Provided data:
<<<<

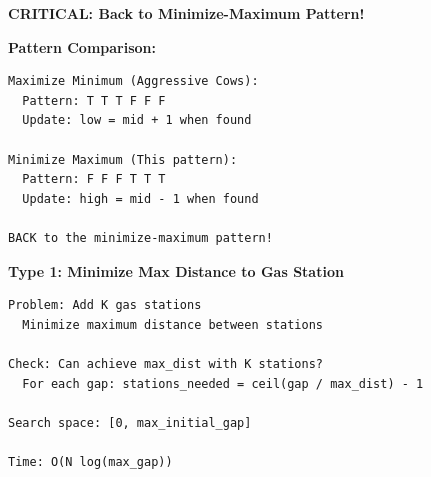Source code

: \documentclass[11pt,a4paper,oneside]{book}
\begin{document}
\begin{tcolorbox}[
    enhanced,breakable,
    colback=dangered!10,
    colframe=dangered,
    boxrule=2pt,
    arc=4mm,
    title=\textbf{Complete Minimize Maximum Distance Algorithms}
]
\textbf{CRITICAL: Back to Minimize-Maximum Pattern!}

\textbf{Pattern Comparison:}
\begin{verbatim}
Maximize Minimum (Aggressive Cows):
  Pattern: T T T F F F
  Update: low = mid + 1 when found
  
Minimize Maximum (This pattern):
  Pattern: F F F T T T
  Update: high = mid - 1 when found
  
BACK to the minimize-maximum pattern!
\end{verbatim}

\textbf{Type 1: Minimize Max Distance to Gas Station}
\begin{verbatim}
Problem: Add K gas stations
  Minimize maximum distance between stations

Check: Can achieve max_dist with K stations?
  For each gap: stations_needed = ceil(gap / max_dist) - 1

Search space: [0, max_initial_gap]

Time: O(N log(max_gap))
\end{verbatim}
\end{tcolorbox}
\end{document}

>>>>

Task statement: Look through the data above. Find each line with the string "begin" and copy it.

Output of the exercise:
\begin{document}
\begin{tcolorbox}[
\begin{verbatim}
\begin{verbatim}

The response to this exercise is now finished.